【北京=井上浩平】中国・北京を訪問している関西財界の代表団は25日、現地の政府機関や民間団体の幹部らと懇談し、経済交流の活性化をテーマに意見を交わした。中国の日本に対する短期滞在のビザ(査証)の免除措置再開でビジネス促進に期待がかかるが、代表団からは邦人の安全確保を不安視する声が多く挙がった。
代表団はこの日、中日友好協会の幹部と面会した。日系企業でつくる中国日本商会との懇談では、商会側から現地の人手不足やコスト上昇などで厳しさを増すビジネス環境について説明。同団体が今秋に日系企業8千社に実施したアンケートでは、中国での投資について、「増加または維持」とした回答が56%で、投資意欲が継続していることも報告された。

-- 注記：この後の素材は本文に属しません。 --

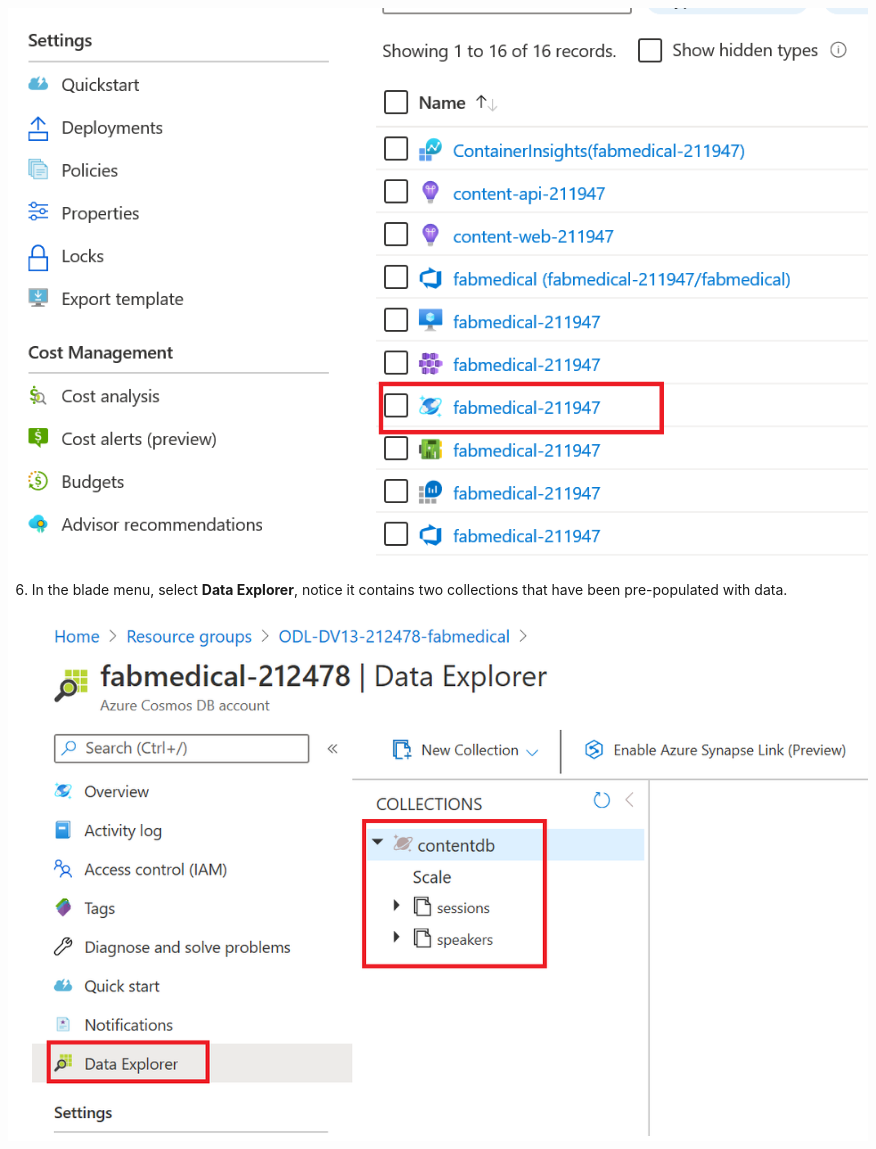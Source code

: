    ![The Cosmos DB resource is highlighted.](media/azure-cosmosdb-select.png)

6. In the blade menu, select **Data Explorer**, notice it contains two collections that have been pre-populated with data.

   ![A screenshot of the Azure Portal showing Cosmos DB collections.](media/Ex2-Task5.8.png)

事業環境を巡っては、9月に発生した広東省深圳(しんせん)市の日本人児童殺害事件や、今月11日に同省珠海市で車が暴走し35人が死亡した事件もあり、駐在員と家族の安全確保が課題となっている。
一行の訪問先の在中国日本大使館などでは、相次ぐ事件の背景について、デフレ経済下での格差拡大などで国民の政府への不満がたまっているとの分析が示された。